# Making QA masks with unpackqa and xarray

The `xarray` package allows you to work with labelled arrays. It uses numpy arrays, so `unpackqa` works with it without any modifications. 

In [None]:
import xarray as xr
import dask
import numpy as np
import pooch

import unpackqa

L8_QA_PIXEL_FILE = 'https://landsat.usgs.gov/sites/default/files/C2_Sample_Data/LC08_L1TP_140041_20130503_20200912_02_T1.zip'
L8_qa_product = 'LANDSAT_8_C2_L2_QAPixel'

file_path = pooch.retrieve(
    L8_QA_PIXEL_FILE,
    known_hash=None,
    processor=pooch.Unzip()
)

my_file = [f for f in file_path if 'QA_PIXEL' in f][0]
ds = xr.open_rasterio(my_file, chunks={'x':2000,'y':2000})
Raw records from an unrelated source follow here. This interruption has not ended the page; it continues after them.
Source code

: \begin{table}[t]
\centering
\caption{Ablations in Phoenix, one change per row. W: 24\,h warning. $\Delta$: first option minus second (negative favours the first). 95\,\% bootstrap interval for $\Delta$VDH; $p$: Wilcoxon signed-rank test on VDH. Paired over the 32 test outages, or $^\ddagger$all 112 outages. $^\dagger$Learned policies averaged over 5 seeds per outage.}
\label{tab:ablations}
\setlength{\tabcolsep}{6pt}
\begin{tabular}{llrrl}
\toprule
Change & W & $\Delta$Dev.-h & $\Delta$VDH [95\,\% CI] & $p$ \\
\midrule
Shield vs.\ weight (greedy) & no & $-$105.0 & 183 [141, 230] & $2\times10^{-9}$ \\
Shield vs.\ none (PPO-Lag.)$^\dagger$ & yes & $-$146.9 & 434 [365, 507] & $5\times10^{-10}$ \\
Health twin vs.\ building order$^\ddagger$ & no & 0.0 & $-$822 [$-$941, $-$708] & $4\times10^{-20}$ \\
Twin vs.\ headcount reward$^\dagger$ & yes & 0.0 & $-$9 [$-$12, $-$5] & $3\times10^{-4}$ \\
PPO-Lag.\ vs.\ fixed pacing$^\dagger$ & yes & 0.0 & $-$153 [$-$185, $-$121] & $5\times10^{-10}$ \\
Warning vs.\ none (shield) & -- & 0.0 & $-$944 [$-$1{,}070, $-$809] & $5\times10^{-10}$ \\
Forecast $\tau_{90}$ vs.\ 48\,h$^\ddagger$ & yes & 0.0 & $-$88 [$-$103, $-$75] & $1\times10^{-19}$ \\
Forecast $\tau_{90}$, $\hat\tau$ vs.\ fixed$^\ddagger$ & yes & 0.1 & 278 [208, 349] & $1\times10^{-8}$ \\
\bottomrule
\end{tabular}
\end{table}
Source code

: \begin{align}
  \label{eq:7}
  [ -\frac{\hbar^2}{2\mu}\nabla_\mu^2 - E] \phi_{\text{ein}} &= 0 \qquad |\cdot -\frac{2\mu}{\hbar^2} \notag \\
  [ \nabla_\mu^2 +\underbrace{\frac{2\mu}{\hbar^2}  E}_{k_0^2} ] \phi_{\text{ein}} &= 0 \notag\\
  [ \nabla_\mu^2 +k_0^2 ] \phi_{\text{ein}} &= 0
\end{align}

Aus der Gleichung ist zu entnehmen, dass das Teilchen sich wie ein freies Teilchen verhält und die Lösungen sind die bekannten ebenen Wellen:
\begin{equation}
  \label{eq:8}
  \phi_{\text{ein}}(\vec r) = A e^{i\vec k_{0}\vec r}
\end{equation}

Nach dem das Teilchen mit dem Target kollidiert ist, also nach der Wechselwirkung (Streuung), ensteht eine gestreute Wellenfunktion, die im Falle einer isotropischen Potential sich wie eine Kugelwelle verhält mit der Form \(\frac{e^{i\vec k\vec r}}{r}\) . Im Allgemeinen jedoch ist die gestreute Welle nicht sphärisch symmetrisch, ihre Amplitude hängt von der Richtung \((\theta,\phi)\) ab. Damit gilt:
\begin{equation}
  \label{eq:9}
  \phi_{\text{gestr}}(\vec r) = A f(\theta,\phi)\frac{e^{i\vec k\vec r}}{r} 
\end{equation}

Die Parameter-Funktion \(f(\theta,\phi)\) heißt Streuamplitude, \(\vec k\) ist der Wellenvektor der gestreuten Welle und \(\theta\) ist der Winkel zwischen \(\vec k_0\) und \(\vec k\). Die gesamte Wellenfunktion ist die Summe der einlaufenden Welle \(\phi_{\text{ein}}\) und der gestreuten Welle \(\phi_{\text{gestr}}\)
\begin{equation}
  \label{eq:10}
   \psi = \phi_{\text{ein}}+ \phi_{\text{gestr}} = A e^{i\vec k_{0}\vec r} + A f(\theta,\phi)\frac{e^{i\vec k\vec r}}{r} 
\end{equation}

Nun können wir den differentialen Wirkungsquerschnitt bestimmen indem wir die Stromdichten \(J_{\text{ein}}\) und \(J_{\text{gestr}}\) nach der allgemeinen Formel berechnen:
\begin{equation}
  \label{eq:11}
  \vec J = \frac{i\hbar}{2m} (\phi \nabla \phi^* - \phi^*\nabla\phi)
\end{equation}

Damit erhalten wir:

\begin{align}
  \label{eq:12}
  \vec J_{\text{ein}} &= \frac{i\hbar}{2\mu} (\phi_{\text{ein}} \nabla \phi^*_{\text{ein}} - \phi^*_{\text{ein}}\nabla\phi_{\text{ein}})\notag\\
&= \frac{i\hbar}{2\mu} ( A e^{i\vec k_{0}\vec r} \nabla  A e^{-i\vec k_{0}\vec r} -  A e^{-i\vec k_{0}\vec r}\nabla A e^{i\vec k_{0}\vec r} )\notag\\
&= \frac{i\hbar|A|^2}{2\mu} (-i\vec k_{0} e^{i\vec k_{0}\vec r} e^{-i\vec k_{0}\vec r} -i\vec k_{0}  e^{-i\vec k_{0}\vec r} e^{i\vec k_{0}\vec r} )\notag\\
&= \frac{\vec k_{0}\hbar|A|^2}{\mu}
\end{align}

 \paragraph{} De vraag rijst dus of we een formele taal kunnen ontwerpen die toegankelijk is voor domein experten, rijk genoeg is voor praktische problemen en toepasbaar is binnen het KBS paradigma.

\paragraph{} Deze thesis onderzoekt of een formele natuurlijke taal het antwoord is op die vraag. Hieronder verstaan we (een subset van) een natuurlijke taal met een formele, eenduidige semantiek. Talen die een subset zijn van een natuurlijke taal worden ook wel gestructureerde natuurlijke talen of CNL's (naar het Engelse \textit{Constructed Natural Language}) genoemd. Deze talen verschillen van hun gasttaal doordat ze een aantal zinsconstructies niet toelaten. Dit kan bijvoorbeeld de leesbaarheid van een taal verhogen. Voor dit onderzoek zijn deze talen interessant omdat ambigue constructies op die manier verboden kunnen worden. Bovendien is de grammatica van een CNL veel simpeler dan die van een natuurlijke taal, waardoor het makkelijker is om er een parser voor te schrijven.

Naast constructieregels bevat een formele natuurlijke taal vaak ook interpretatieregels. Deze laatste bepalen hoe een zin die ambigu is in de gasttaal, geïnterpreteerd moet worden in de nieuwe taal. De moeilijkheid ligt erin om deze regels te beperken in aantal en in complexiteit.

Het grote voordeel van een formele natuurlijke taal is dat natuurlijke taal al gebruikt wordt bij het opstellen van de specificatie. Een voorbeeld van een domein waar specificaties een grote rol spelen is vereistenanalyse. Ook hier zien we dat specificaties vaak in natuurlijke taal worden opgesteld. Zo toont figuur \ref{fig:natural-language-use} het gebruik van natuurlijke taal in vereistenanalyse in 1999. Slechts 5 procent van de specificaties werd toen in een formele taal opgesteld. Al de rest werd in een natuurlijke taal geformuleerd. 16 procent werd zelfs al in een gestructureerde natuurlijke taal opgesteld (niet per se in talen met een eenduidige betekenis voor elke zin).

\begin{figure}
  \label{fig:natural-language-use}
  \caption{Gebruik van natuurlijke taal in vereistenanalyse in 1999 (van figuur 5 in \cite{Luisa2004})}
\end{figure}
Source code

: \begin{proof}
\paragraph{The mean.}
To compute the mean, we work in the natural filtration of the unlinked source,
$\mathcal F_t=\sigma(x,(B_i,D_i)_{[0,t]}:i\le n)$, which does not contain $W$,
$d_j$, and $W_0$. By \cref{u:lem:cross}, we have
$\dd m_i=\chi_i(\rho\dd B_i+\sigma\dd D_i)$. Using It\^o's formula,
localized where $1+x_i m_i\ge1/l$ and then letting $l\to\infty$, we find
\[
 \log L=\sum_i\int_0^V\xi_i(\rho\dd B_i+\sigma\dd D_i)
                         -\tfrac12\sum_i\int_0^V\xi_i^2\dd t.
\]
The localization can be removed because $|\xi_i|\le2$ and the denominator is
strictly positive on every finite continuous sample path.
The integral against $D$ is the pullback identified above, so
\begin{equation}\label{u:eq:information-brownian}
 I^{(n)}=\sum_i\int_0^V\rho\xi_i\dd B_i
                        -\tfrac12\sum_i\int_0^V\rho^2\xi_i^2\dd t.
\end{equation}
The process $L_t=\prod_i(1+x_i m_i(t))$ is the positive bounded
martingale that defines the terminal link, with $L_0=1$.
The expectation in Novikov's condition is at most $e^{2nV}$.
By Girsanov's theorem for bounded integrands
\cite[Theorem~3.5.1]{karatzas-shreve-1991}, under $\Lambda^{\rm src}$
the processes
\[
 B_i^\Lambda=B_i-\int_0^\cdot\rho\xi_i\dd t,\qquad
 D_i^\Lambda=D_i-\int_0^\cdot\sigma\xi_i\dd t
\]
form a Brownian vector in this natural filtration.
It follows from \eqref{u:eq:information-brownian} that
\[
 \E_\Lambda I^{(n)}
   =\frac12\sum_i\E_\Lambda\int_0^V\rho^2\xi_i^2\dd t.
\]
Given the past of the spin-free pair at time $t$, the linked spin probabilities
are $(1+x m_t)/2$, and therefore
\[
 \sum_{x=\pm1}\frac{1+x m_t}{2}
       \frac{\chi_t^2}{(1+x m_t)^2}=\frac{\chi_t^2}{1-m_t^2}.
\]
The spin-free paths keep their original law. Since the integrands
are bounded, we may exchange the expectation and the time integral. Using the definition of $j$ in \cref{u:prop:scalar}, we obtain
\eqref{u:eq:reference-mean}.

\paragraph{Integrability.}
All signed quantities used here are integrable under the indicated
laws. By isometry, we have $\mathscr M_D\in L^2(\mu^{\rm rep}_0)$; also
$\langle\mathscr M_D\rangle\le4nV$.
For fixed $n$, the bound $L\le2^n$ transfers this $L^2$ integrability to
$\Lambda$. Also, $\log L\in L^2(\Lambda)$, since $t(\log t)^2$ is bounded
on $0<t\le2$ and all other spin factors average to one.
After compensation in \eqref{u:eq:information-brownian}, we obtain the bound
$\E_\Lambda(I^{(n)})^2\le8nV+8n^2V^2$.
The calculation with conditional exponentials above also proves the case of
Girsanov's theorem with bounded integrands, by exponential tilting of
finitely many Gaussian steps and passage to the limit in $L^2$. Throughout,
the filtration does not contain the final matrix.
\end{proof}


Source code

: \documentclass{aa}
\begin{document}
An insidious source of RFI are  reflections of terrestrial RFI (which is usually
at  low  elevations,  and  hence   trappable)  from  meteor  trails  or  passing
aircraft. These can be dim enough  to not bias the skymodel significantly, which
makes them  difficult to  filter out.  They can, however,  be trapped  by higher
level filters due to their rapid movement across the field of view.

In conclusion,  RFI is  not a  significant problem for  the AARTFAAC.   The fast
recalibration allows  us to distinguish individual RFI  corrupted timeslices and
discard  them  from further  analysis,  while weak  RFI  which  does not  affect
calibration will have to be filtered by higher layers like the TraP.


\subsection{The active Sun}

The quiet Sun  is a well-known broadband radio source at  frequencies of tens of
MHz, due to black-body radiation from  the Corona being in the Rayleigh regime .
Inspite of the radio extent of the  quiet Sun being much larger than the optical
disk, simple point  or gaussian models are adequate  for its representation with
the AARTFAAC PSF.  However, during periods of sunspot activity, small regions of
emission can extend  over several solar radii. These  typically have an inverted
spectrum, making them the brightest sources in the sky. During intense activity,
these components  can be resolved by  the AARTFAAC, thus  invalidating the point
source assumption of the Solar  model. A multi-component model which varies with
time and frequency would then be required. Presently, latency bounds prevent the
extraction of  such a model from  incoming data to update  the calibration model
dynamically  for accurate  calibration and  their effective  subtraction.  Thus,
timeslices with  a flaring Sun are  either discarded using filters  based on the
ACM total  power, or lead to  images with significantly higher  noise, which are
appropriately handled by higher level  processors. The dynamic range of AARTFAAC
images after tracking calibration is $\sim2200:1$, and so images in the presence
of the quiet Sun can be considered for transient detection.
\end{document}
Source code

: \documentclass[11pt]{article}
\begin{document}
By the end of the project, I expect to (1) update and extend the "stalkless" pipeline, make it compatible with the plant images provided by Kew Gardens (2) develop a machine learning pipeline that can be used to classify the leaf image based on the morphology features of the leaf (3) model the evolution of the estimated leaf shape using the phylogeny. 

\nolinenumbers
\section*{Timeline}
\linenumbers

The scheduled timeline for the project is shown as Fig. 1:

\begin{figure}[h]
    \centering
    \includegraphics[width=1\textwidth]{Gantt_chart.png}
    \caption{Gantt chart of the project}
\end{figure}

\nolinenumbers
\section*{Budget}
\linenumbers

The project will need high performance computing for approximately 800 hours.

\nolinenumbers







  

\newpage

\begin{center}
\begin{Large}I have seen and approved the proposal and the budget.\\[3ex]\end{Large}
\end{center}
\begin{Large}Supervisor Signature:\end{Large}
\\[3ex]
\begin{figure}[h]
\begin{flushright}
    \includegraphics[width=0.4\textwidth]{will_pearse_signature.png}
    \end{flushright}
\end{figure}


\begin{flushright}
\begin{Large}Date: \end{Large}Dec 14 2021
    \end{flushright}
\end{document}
# Drop the band axis since the file has a single band.
ds = ds.isel(band=0)

### Flags values as a new dim
`unpack_to_array` can be used directly inside the xarray `apply_ufunc` function. With this setup you can take advantage of a parallel computing environment. Read more in the xarray docs: http://xarray.pydata.org/en/stable/user-guide/dask.html

Here a new dim will be added called `flag`, with the same length as the number of flags in the Landsat 8 QA_PIXEL band. The `flag` dim should be set as a core dim.  

In [None]:
L8_flag_names = unpackqa.list_qa_flags(L8_qa_product)

flag_ds = xr.apply_ufunc(
    unpackqa.unpack_to_array,
    ds,
    kwargs = dict(product=L8_qa_product),
    output_core_dims = [['flag']],
    dask_gufunc_kwargs = dict(output_sizes={'flag':len(L8_flag_names)}),
    output_dtypes=[np.uint8],
    vectorize=False,
    dask='parallelized'
    )

# put labels on the flag coordinates
flag_ds['flag'] = L8_flag_names

print(flag_ds)

### Flag values as new variables
Another option would be to have each flag as it's own data variable. That can be done with some rearranging.

In [None]:
flag_ds2 = [flag_ds.sel(flag=flag_name).drop('flag').rename(flag_name) for flag_name in L8_flag_names]
flag_ds2 = xr.merge(flag_ds2)
print(flag_ds2)

### Loading and viewing flags
When the `chunks` argument is set for `xr.open_rasterio`, all files are accessed lazily. The `load` options executes all underlying functions and loads all data into memory.

In [None]:
flag_ds2.load()
print(flag_ds2)